Forum portalu turystyka-gorska.pl
http://forum.turystyka-gorska.pl/

Dolomity - informacje praktyczne
http://forum.turystyka-gorska.pl/viewtopic.php?f=13&t=6013
Strona 17 z 18

Autor:  gimper [ Wt lut 23, 2016 4:01 pm ]
Tytuł:  Re: Dolomity - informacje praktyczne

Witam po przerwie , powoli klaruje się plan mojego pobytu w Dolomitach
Dzień pierwszy na wschód słońca na Passo Giau i jak niebo dopisze to kilka godzin pochodzę po okolicy na większą część dnia zaplanowałem wjazd na Cinqe Torri i wieczorkiem jakaś przełęcz może nawet ta sama
Dzień drugi to obejście Tre Cime di Lavaredo i jeziorko Misurina
Dzień trzeci to szczyt Piz Boe
Dzień czwarty może Lago del Sorapis
Dzień piąty to może urokliwe jeziorko Karersee trochę daleko ale urokliwa trasa
Informacji jest sporo ale musze to poukładać logistycznie.
Mam pytanie czy da się i jak wjechać na lodowiec na Marmoladę ?

Autor:  grubyilysy [ Wt lut 23, 2016 4:19 pm ]
Tytuł:  Re: Dolomity - informacje praktyczne

Taka specyficzna kolejka, nazwijmy, że "gondolowa", wywozi do podnóża lodowca.

Autor:  anninred [ Wt lut 23, 2016 9:50 pm ]
Tytuł:  Re: Dolomity - informacje praktyczne

Wiecie, co stoi na podłodze w pokoju?
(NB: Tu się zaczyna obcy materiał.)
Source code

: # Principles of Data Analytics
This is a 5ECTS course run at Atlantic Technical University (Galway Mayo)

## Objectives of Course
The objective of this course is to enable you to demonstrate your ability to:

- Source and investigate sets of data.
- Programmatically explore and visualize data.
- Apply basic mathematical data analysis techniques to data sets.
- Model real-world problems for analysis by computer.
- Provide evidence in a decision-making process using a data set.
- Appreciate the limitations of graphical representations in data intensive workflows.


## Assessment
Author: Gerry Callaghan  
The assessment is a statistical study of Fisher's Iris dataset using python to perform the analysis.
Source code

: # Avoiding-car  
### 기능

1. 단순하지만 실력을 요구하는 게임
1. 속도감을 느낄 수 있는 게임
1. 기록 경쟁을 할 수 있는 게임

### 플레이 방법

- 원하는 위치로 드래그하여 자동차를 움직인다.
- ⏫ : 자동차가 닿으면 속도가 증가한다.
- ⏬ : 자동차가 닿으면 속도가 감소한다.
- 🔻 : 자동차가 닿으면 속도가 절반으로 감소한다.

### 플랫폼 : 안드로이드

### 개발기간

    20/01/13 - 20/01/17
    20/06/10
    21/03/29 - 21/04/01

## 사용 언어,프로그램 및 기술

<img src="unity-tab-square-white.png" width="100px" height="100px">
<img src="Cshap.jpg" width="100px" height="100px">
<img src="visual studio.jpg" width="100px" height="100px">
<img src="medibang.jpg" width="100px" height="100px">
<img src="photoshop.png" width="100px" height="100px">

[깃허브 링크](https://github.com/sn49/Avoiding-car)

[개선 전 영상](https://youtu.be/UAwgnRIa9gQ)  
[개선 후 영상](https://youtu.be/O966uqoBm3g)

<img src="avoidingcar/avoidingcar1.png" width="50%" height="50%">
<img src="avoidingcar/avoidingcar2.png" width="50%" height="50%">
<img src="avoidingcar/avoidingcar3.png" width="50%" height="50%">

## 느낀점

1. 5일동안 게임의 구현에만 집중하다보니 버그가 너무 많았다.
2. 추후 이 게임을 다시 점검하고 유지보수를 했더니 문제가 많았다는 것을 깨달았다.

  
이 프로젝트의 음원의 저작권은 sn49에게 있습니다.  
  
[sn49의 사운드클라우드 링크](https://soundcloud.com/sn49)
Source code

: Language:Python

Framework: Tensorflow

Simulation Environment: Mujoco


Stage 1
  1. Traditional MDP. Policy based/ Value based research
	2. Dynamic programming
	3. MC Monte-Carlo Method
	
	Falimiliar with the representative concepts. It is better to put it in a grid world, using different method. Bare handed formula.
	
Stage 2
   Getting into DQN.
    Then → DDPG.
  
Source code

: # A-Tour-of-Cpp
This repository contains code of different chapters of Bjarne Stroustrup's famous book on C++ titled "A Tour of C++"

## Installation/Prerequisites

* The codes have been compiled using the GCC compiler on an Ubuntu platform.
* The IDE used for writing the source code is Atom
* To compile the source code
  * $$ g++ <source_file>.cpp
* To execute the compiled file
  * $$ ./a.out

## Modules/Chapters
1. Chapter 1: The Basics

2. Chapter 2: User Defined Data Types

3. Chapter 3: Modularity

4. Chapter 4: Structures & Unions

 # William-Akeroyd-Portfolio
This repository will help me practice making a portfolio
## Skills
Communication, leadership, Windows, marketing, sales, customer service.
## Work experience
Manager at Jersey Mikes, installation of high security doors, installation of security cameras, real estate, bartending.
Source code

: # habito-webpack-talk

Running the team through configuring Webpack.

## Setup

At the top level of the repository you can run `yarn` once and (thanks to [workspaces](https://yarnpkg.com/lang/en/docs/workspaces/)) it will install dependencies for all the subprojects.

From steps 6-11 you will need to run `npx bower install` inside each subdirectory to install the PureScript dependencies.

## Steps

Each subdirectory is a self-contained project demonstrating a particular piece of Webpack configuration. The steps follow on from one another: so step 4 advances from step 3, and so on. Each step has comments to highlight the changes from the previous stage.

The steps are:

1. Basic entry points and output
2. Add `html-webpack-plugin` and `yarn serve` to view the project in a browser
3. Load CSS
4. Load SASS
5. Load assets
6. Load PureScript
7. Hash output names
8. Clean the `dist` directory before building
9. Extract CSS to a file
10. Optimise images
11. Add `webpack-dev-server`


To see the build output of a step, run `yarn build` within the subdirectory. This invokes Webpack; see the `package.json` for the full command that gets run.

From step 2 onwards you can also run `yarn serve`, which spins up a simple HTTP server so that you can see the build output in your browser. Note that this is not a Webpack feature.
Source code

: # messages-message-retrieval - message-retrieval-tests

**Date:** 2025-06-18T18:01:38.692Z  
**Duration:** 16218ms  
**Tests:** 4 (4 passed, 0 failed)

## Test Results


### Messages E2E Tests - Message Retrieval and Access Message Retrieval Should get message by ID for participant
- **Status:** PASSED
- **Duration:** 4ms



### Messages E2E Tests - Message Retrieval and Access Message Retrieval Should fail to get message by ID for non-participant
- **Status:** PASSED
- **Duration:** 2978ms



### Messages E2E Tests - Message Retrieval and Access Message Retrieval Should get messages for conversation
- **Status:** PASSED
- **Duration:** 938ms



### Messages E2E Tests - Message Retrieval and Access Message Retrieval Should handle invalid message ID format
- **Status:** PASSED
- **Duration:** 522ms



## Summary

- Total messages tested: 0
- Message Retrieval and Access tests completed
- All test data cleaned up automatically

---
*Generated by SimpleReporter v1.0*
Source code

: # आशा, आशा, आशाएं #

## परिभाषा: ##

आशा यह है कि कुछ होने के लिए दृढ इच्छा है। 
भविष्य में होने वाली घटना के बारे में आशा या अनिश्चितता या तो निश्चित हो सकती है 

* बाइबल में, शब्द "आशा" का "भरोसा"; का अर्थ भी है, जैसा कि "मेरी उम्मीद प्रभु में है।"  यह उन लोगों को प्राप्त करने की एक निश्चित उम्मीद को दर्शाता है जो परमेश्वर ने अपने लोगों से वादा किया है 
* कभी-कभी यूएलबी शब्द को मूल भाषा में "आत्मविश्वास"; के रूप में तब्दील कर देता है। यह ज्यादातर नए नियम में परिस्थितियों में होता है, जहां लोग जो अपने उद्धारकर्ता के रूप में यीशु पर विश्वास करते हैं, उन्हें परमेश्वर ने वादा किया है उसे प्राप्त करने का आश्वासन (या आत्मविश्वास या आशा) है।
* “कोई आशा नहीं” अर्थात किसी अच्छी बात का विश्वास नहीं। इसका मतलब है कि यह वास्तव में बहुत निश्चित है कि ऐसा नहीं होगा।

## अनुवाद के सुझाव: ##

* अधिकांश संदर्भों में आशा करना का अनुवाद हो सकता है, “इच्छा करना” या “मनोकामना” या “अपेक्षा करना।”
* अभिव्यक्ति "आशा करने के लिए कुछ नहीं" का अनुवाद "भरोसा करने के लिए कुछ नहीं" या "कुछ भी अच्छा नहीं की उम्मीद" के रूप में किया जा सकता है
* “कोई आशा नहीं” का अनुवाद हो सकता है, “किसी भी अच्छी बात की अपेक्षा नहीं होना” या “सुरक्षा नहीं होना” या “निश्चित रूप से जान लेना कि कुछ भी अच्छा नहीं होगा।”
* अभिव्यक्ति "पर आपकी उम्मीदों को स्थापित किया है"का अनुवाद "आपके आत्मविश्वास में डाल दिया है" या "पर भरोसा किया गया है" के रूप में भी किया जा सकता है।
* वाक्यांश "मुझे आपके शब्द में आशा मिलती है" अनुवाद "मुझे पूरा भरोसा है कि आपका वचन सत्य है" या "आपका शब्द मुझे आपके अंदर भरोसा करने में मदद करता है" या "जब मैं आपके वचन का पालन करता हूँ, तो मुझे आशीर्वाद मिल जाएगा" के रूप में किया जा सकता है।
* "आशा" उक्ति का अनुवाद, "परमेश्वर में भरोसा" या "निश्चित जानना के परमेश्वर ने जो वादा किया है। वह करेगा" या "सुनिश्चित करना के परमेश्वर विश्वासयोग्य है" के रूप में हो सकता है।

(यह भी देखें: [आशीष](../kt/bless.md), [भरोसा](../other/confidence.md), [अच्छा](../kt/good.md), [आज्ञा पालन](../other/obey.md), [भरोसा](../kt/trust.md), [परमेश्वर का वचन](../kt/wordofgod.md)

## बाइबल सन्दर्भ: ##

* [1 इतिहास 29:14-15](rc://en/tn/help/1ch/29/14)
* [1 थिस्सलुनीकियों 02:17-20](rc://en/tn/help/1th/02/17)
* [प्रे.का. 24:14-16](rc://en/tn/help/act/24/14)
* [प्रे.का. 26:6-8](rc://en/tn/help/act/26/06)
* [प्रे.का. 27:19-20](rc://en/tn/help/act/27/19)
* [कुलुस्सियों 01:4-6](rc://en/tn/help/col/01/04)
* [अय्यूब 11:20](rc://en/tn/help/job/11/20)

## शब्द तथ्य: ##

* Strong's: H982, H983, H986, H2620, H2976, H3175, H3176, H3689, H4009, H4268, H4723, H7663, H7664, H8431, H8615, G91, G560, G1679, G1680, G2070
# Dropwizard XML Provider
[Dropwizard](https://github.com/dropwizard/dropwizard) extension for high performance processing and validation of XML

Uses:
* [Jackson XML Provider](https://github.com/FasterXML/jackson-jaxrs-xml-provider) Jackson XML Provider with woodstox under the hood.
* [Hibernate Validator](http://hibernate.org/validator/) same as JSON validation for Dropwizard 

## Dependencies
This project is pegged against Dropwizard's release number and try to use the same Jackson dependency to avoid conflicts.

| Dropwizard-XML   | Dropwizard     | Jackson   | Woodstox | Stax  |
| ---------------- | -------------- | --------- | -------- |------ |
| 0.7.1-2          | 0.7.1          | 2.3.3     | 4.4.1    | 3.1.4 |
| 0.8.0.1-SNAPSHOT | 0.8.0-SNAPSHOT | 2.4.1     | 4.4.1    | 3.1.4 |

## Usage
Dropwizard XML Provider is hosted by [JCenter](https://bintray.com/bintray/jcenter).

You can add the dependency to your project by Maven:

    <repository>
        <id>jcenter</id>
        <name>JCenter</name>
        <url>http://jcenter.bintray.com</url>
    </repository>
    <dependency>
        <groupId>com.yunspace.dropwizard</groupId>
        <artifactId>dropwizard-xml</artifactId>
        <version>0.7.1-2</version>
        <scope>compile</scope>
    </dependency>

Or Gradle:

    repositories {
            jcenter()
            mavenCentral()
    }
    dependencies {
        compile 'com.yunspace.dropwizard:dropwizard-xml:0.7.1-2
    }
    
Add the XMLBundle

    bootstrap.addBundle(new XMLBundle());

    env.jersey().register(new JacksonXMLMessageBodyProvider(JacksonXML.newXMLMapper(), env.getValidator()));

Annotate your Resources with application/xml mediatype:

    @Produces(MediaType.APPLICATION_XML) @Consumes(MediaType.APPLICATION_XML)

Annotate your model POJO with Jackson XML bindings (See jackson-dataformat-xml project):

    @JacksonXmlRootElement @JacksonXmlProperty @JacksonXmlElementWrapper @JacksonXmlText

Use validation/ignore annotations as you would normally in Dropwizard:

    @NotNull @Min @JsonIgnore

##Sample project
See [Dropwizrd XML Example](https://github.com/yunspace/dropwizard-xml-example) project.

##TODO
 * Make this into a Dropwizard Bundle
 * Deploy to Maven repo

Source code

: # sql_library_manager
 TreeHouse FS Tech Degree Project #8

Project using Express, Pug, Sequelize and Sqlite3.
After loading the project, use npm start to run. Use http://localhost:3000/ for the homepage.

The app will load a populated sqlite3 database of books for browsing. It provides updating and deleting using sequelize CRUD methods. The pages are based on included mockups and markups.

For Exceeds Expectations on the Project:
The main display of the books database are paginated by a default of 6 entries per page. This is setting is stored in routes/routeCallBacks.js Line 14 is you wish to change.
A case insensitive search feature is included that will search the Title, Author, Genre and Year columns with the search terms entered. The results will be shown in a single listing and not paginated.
Pudełko. A co w pudełku?
3x kaski, 3x uprzęże, jeszcze lonże trzeba dokupić i pomniejsze rzeczy.
Dla męża i synów.

Averau będą robić (ze znajomym, bardzo doświadczony). Ja w tym czasie w schronisku będę siedzieć i czekać. Penelopa kurczę... :twisted:
Niniejszym Dolonity w lipcu:)
Spanie na Olimpii, daleko od zabudowań kempingowych.

Autor:  batmik [ Wt lut 23, 2016 11:50 pm ]
Tytuł:  Re: Dolomity - informacje praktyczne

Anninred ferrata Averau jest prościutka, ze hej. Nie ma się co spinać, nawet moja żona zrobiła bez trudności. Choć z drugiej strony można posiedzieć przy Sprizione w jakże klimatycznym schronisku :)
Jest jedna super łatwa ferrata przy wodospadach w Cortinie. Z Olimpii w drugą stronę niż do centrum tylko nie pamietam jak sie nazywa... Moze waterfalls???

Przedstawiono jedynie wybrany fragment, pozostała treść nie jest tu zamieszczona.